I never saw the wheelchair—it was invisible to me—but he did. When our dressing room was up a flight of stairs, he’d casually tell me that he’d meet me in the bar. When we both contracted the same illness, I told him it was the worst pain I’d ever felt. “I don’t feel pain,” he said. Of course. I’d forgotten. When I asked him to take a walk down the rain spattered sidewalk with me, he said his hands would get wet. Sitting on stage with him, I would request a song and he’d flip me off, which meant, “This finger won’t work today.” I saw him as unassailable—huge and wonderful, but I think Vic saw Vic as small, broken. And sad.

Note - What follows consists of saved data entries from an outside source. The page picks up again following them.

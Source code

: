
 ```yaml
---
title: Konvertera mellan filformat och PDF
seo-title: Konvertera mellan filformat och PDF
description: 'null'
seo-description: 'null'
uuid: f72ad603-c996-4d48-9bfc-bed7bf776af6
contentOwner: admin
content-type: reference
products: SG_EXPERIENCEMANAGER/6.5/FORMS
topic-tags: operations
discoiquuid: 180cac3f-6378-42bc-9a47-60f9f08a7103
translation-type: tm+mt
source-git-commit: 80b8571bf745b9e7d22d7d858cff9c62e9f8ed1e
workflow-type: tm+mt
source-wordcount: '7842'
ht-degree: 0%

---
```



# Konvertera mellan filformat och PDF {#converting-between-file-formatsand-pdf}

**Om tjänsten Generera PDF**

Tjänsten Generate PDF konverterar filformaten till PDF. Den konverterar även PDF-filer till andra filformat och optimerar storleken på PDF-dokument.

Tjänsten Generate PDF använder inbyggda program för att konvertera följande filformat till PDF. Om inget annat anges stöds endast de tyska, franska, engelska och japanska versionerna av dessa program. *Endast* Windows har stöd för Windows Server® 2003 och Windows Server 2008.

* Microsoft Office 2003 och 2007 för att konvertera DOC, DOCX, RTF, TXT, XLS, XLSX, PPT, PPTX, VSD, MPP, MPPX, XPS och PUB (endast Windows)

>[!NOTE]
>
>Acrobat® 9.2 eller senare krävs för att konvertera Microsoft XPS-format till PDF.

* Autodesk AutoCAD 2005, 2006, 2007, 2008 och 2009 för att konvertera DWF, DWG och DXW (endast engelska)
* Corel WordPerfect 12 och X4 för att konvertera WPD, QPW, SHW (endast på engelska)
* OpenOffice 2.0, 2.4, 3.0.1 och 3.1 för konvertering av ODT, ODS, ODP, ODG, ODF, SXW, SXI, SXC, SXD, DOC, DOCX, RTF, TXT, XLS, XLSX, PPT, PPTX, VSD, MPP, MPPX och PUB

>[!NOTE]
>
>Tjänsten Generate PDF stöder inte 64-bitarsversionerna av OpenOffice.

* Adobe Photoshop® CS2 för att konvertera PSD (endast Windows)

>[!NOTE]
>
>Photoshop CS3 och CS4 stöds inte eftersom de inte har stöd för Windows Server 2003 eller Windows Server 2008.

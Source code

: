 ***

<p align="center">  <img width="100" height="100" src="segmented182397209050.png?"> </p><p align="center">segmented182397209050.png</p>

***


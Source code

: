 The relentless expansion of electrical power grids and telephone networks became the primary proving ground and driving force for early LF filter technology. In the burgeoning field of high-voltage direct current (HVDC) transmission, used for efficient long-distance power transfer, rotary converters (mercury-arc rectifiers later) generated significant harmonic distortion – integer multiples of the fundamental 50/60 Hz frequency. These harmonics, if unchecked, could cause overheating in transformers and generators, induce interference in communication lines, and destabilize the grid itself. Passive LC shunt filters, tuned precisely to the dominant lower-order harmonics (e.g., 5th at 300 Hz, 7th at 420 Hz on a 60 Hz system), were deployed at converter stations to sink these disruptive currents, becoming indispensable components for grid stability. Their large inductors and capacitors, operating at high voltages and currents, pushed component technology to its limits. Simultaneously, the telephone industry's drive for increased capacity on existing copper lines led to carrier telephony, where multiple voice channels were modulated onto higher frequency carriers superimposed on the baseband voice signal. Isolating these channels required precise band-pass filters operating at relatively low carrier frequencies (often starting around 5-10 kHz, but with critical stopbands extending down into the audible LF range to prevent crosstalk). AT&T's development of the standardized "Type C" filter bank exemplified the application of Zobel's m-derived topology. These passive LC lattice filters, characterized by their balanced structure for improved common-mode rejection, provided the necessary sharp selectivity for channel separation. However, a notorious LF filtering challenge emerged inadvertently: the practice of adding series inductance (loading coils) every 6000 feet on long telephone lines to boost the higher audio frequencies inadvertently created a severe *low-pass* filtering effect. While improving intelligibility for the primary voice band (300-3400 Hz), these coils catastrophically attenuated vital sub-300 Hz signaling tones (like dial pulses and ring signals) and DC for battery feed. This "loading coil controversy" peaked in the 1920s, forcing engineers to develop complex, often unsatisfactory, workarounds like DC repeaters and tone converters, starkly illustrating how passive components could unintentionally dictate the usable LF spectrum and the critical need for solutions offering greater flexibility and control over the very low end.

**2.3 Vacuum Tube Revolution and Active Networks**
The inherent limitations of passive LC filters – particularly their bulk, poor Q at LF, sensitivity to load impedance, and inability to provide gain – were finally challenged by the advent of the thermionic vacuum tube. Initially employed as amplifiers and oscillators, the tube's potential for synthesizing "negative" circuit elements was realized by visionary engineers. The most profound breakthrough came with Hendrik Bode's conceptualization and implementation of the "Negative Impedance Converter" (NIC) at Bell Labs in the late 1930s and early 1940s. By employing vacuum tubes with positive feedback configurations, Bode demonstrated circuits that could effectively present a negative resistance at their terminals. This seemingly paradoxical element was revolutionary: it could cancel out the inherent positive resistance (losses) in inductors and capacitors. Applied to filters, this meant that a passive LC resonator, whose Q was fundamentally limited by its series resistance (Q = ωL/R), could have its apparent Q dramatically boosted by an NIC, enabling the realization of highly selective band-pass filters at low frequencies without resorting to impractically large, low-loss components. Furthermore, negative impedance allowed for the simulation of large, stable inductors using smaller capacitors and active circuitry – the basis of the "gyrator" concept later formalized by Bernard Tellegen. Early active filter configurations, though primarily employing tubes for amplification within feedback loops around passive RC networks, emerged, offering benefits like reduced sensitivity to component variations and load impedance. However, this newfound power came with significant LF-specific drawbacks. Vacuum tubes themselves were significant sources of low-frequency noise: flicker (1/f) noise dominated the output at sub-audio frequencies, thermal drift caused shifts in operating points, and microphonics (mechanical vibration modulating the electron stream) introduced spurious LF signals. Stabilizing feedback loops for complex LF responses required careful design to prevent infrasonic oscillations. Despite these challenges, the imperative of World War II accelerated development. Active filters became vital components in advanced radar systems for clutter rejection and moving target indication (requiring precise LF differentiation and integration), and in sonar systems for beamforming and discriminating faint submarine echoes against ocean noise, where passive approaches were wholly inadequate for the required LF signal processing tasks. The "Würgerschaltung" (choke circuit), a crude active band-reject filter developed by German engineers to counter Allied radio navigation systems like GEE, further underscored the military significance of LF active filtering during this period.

I don’t know if I’ll ever be able to listen to his music again, but I know how vital it is that others hear it. When I got the phone call I’d been dreading for the last fifteen years, I lost my balance. My whole being shifted to the left; I couldn’t stand up without careening into the wall and I was freezing cold. I don’t think I like this planet without Vic; I swore I would never live here without him. But what he left here is the sound of a life that pushed against its constraints, as all lives should. It’s the sound of someone on fire. It makes this planet better.
And if I’m honest with myself, I admit that I still feel like he’s here, but free of his constraints. Maybe now he really is huge. Unbroken. And happy.